Leary, in the letter, estimated those cutbacks will average 26.5 percent. But some of the cuts will run much deeper, Barton said.

For example, payment rates for 45-minute psychotherapy sessions would decrease from $60.60 to $31.04, a difference of 49 percent, Leary said in the letter.

“Most of us would have to close up shop; there would be no way to survive on what they pay,” Barton said.

If Medicaid providers were forced to close or reduce services, Barton fears that would hurt patients with mental illnesses who receive the benefits.

In Idaho, about 35,000 adults are on the enhanced Medicaid plan.

Citing recent mass-shootings in Colorado and Connecticut, Barton said it is more important than ever to bolster preventative mental health therapy, not cut programs that benefit those with mental illness.

“I work with a lot of chronically mental ill folks, and if they don’t have maintenance, that’s when people start to make negative choices,” Barton said. “I am very disturbed by the whole thing.”

Bonneville County Sheriff Paul Wilde said he is concerned about the possible effects of cuts on mental health therapy. Law enforcement officers are often the first line of response to a person whose mental health is in crisis.
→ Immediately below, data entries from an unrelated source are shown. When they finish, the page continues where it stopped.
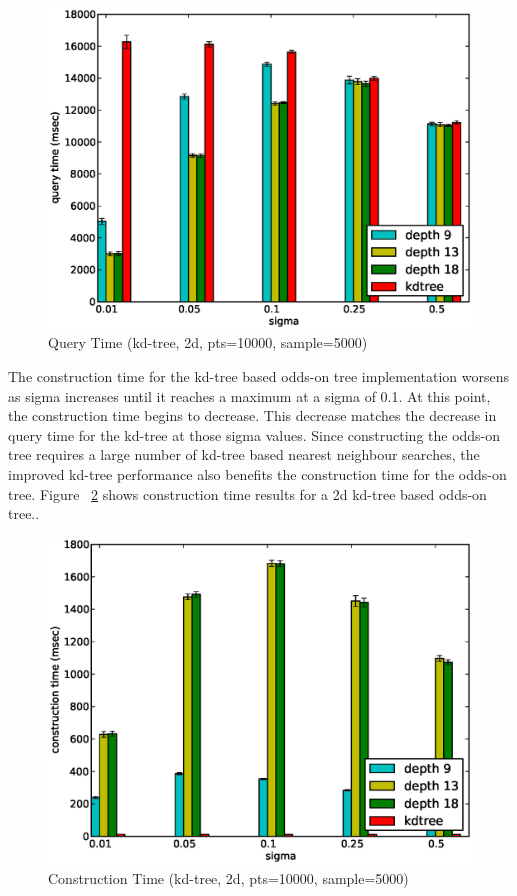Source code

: \documentclass[mcs]{scsthesis}
\begin{document}
\begin{figure}
\begin{center}
\includegraphics[scale=0.5]{diagrams/2d_pts10000_sample5000_qtime.eps}
\caption{Query Time (kd-tree, 2d, pts=10000, sample=5000)}
\label{fig:sigma_qtime}
\end{center}
\end{figure}

The construction time for the kd-tree based odds-on tree implementation worsens
as sigma increases until it reaches a maximum at a sigma of 0.1. At this point,
the construction time begins to decrease. This decrease matches the decrease
in query time for the kd-tree at those sigma values. Since constructing the
odds-on tree requires a large number of kd-tree based nearest neighbour
searches, the improved kd-tree performance also benefits the construction time
for the odds-on tree. Figure ~\ref{fig:sigma_ctime} shows construction time
results for a 2d kd-tree based odds-on tree..

\begin{figure}
\begin{center}
\includegraphics[scale=0.5]{diagrams/2d_pts10000_sample5000_ctime.eps}
\caption{Construction Time (kd-tree, 2d, pts=10000, sample=5000)}
\label{fig:sigma_ctime}
\end{center}
\end{figure}
\end{document}
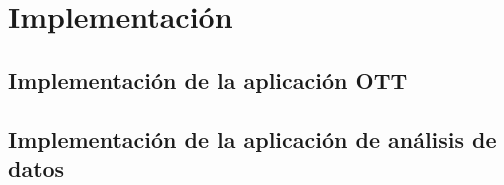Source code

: \chapter{Implementación}
\label{sec:implementacion}



\section{Implementación de la aplicación OTT}



\section{Implementación de la aplicación de análisis de datos}

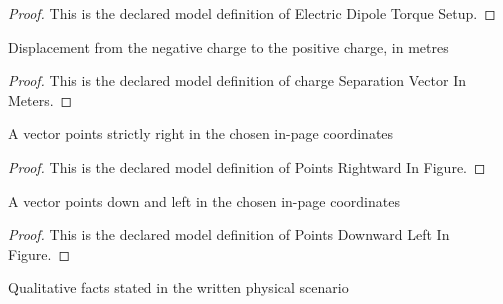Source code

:\begin{proof}
  This is the declared model definition of Electric Dipole Torque Setup.
\end{proof}
\begin{definition}
  \label{def:physics:phyx-mini-0996:phyxminiproblems-problemphyxmini0996-chargeseparationvectorinmeters}
  Displacement from the negative charge to the positive charge, in metres
\end{definition}
\begin{proof}
  This is the declared model definition of charge Separation Vector In Meters.
\end{proof}
\begin{definition}
  \label{def:physics:phyx-mini-0996:phyxminiproblems-problemphyxmini0996-pointsrightwardinfigure}
  A vector points strictly right in the chosen in-page coordinates
\end{definition}
\begin{proof}
  This is the declared model definition of Points Rightward In Figure.
\end{proof}
\begin{definition}
  \label{def:physics:phyx-mini-0996:phyxminiproblems-problemphyxmini0996-pointsdownwardleftinfigure}
  A vector points down and left in the chosen in-page coordinates
\end{definition}
\begin{proof}
  This is the declared model definition of Points Downward Left In Figure.
\end{proof}
\begin{definition}
  \label{def:physics:phyx-mini-0996:phyxminiproblems-problemphyxmini0996-matcheswrittenscenario}
  Qualitative facts stated in the written physical scenario
\end{definition}
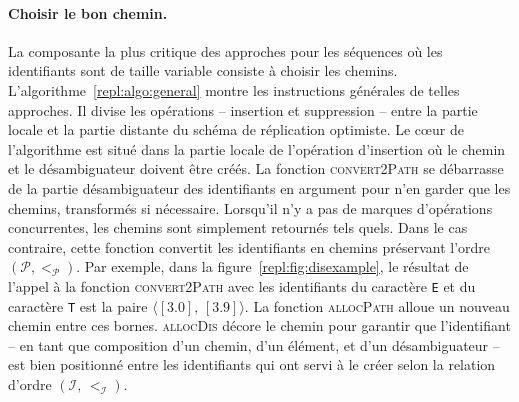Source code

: 

\paragraph{Choisir le bon chemin.} La composante la plus critique des approches
pour les séquences où les identifiants sont de taille variable consiste à
choisir les chemins. L'algorithme~\ref{repl:algo:general} montre les
instructions générales de telles approches. Il divise les opérations --
insertion et suppression -- entre la partie locale et la partie distante du
schéma de réplication optimiste. Le cœur de l'algorithme est situé dans la
partie locale de l'opération d'insertion où le chemin et le désambiguateur
doivent être créés. La fonction \textsc{convert2Path} se débarrasse de la partie
désambiguateur des identifiants en argument pour n'en garder que les chemins,
transformés si nécessaire. Lorsqu'il n'y a pas de marques d'opérations
concurrentes, les chemins sont simplement retournés tels quels. Dans le cas
contraire, cette fonction convertit les identifiants en chemins préservant
l'ordre $(\mathcal{P}, <_\mathcal{P})$. Par exemple, dans la
figure~\ref{repl:fig:disexample}, le résultat de l'appel à la fonction
\textsc{convert2Path} avec les identifiants du caractère \texttt{E} et du
caractère \texttt{T} est la paire $\langle [3.0],\, [3.9] \rangle$. La fonction
\textsc{allocPath} alloue un nouveau chemin entre ces bornes. \textsc{allocDis}
décore le chemin pour garantir que l'identifiant -- en tant que composition d'un
chemin, d'un élément, et d'un désambiguateur -- est bien positionné entre les
identifiants qui ont servi à le créer selon la relation d'ordre
$(\mathcal{I},\, <_\mathcal{I})$.


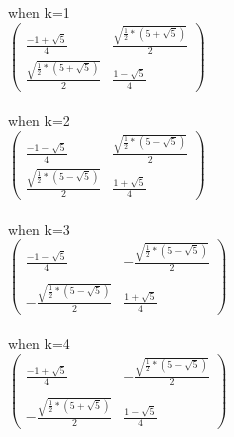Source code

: \documentclass{article}
\begin{document}
when k=1\\

$\begin{pmatrix}
\frac{-1+\sqrt{5}}{4} & \frac{\sqrt{\frac{1}{2}*(5+\sqrt{5})}}{2}\\
\frac{\sqrt{\frac{1}{2}*(5+\sqrt{5})}}{2}& \frac{1-\sqrt{5}}{4}
\end{pmatrix}$ \\\\

when k=2\\

$\begin{pmatrix}
\frac{-1-\sqrt{5}}{4} & \frac{\sqrt{\frac{1}{2}*(5-\sqrt{5})}}{2}\\
\frac{\sqrt{\frac{1}{2}*(5-\sqrt{5})}}{2}& \frac{1+\sqrt{5}}{4}
\end{pmatrix}$\\\\

when k=3\\

$\begin{pmatrix}
\frac{-1-\sqrt{5}}{4} & -\frac{\sqrt{\frac{1}{2}*(5-\sqrt{5})}}{2}\\\\
-\frac{\sqrt{\frac{1}{2}*(5-\sqrt{5})}}{2}& \frac{1+\sqrt{5}}{4}
\end{pmatrix}$ \\\\

when k=4\\

$\begin{pmatrix}
\frac{-1+\sqrt{5}}{4} & -\frac{\sqrt{\frac{1}{2}*(5-\sqrt{5})}}{2}\\\\
-\frac{\sqrt{\frac{1}{2}*(5+\sqrt{5})}}{2}& \frac{1-\sqrt{5}}{4}
\end{pmatrix}$ 
\vspace{11cm}
\graphicspath{{pictures/}}
\end{document}
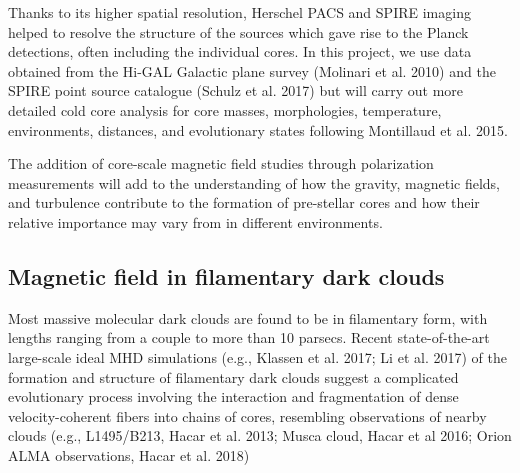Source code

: \documentclass[11pt]{amsart}
\begin{document}
Thanks to its higher spatial resolution, 
Herschel PACS and SPIRE imaging
helped to resolve
the structure of the
sources which gave rise to the Planck detections, often including 
the individual cores. 
In this project, we use data obtained from the Hi-GAL Galactic
plane survey (Molinari et al. 2010) and the SPIRE point source catalogue (Schulz et al. 2017) but will carry out more detailed cold core analysis for 
core masses, morphologies, temperature, environments, distances, and evolutionary states following Montillaud et al. 2015.

The addition of core-scale magnetic field studies through polarization
measurements will add to the understanding of how the gravity, magnetic
fields, and turbulence contribute to the formation of pre-stellar cores and how their relative importance may vary from
in different environments.

\subsection{Magnetic field in filamentary dark clouds}

Most massive molecular dark clouds are found to be in filamentary form, with lengths ranging from a couple to more than 10 parsecs. 
Recent state-of-the-art large-scale ideal MHD simulations (e.g., Klassen et al. 2017; Li et al. 2017) of the formation and structure 
of filamentary dark clouds suggest a complicated evolutionary process involving the interaction and fragmentation of 
dense velocity-coherent fibers into chains of cores, resembling observations of nearby clouds (e.g., L1495/B213, Hacar et al. 2013; Musca cloud, Hacar et al 2016; 
Orion ALMA observations, Hacar et al. 2018)
\end{document}
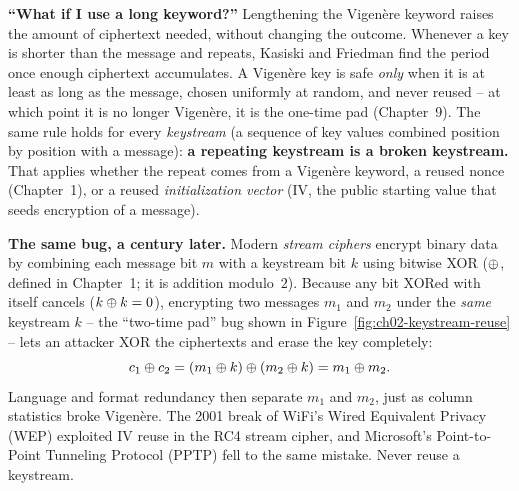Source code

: \begin{trapbox}
\textbf{``What if I use a long keyword?''} Lengthening the Vigen\`ere keyword raises the amount
of ciphertext needed, without changing the outcome. Whenever a key is shorter than the message
and repeats, Kasiski and Friedman find the period once enough ciphertext accumulates. A
Vigen\`ere key is safe \emph{only} when it is at least as long as the message, chosen uniformly
at random, and never reused -- at which point it is no longer Vigen\`ere, it is the one-time pad
(Chapter~9). The same rule holds for every \emph{keystream} (a sequence of key values combined
position by position with a message): \textbf{a repeating keystream is a broken keystream.} That
applies whether the repeat comes from a Vigen\`ere keyword, a reused nonce (Chapter~1), or a reused
\emph{initialization vector} (IV, the public starting value that seeds encryption of a message).
\end{trapbox}

\begin{applicationbox}
\textbf{The same bug, a century later.} Modern \emph{stream ciphers} encrypt binary data by
combining each message bit $m$ with a keystream bit $k$ using bitwise XOR
($\oplus$, defined in Chapter~1; it is addition modulo~$2$). Because any bit XORed with itself cancels ($k \oplus k = 0$), encrypting two
messages $m_1$ and $m_2$ under the \emph{same} keystream $k$ -- the ``two-time pad'' bug
shown in Figure~\ref{fig:ch02-keystream-reuse} -- lets an attacker XOR the ciphertexts and erase
the key completely:
\[
  c_1 \oplus c_2 = (m_1 \oplus k) \oplus (m_2 \oplus k) = m_1 \oplus m_2.
\]
Language and format redundancy then separate $m_1$ and $m_2$, just as column statistics broke
Vigen\`ere. The 2001 break of WiFi's Wired Equivalent Privacy (WEP) exploited IV reuse in the
RC4 stream cipher, and Microsoft's Point-to-Point Tunneling Protocol (PPTP) fell to the same
mistake. Never reuse a keystream.
\end{applicationbox}

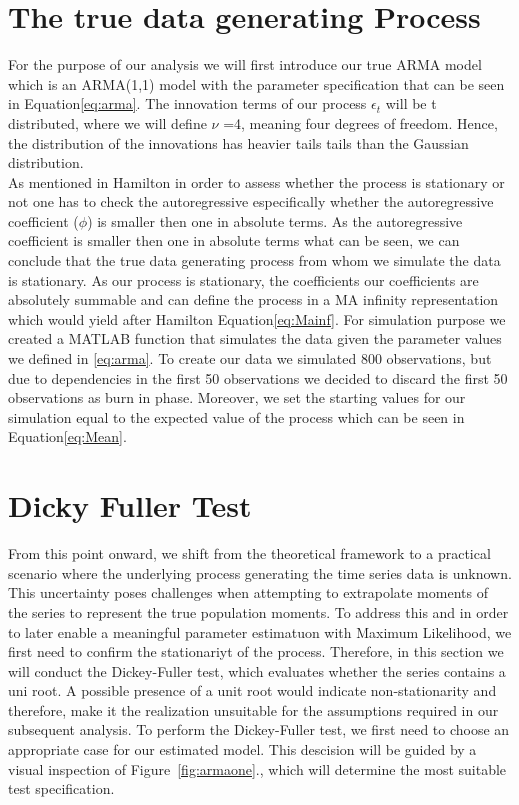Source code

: \documentclass[12pt]{article}
\begin{document}
\section{The true data generating Process}
For the purpose of our analysis we will first introduce our true ARMA model which is an ARMA(1,1) model with the parameter specification that can be seen in Equation\eqref{eq:arma}.
The innovation terms of our process $\epsilon_t$ will be t distributed, where we will define $\nu$ =4, meaning four degrees of freedom. Hence, the distribution of the innovations has heavier tails tails than the Gaussian distribution.\\
As mentioned in Hamilton in order to assess whether the process is stationary or not one has to check the autoregressive especifically whether the autoregressive coefficient ($\phi$) is smaller then one in absolute terms. 
As the autoregressive coefficient is smaller then one in absolute terms what can be seen, we can conclude that the true data generating process from whom we simulate the data is stationary.
As our process is stationary, the coefficients our coefficients are absolutely summable and can define the process in a MA infinity representation which would yield after Hamilton Equation\eqref{eq:Mainf}.
For simulation purpose we created a MATLAB function that simulates the data given the parameter values we defined in \eqref{eq:arma}.
To create our data we simulated 800 observations, but due to dependencies in the first 50 observations we decided to discard the first 50 observations as burn in phase. Moreover, we set the starting values for our simulation equal to the expected value of the process which can be seen in Equation\eqref{eq:Mean}.

\section{Dicky Fuller Test}
From this point onward, we shift from the theoretical framework to a practical scenario where the underlying process generating the time series data is unknown. 
This uncertainty poses challenges when attempting to extrapolate moments of the series to represent the true population moments.
To address this and in order to later enable a meaningful parameter estimatuon with Maximum Likelihood, we first need to confirm the stationariyt of the process.
Therefore, in this section we will conduct the Dickey-Fuller test, which evaluates whether the series contains a uni root.
A possible presence of a unit root would indicate non-stationarity and therefore, make it the realization unsuitable for the assumptions required in our subsequent analysis.
To perform the Dickey-Fuller test, we first need to choose an appropriate case for our estimated model.
This descision will be guided by a visual inspection of Figure~\ref{fig:armaone}., which will determine the most suitable test specification.
\end{document}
Wilde said his deputies have undergone crisis intervention training to partner with mental health professionals in responding to mental health emergencies.

Wilde also said mental illness appeared to be a common thread in the recent mass shootings that Barton cited.

“When you start cutting funding for those things, that creates problems for us,” Wilde said. “We should be protecting our citizens rather than allowing somebody with mental illness to go without (treatment).”

Since 2003, Congress has acted every year to override the Medicaid sustainable growth rate payment cuts, Idaho Department of Health and Welfare spokesman Tom Shanahan said.

“We do think (Congress) will take it up,” Shanahan said. “That’s our thought; we’re fairly confident they will and it doesn’t seem be tied to the fiscal cliff or anything.”

Barton is frustrated she was notified of the cuts so close to the deadline.

“This is upsetting — why not tell us in November or earlier in December, when we had time to contact our representatives back in Washington?” Barton said. “This just seems very suspect giving us this Thursday evening before Christmas break.”

Eric Pettingill, a therapist and co-owner of the Mental Wellness Center in Idaho Falls, also is frustrated by the pending cuts.

Pettingill estimated businesses, such as his own, would be forced to reduce pay for master counselors from about $30 an hour to $14 an hour, if Congress doesn’t intervene.

“They may (accept) that temporarily, but you would see them leaving the state to find jobs somewhere else,” Pettingill said.

Pettingill is optimistic Congress eventually will act to override the latest round of planned cuts, but said he’s reached the point where enough is enough.

During the last three years, Pettingill said his business has been adversely affected by Medicaid cuts, reductions to services allowed and increasing bureaucratic red tape.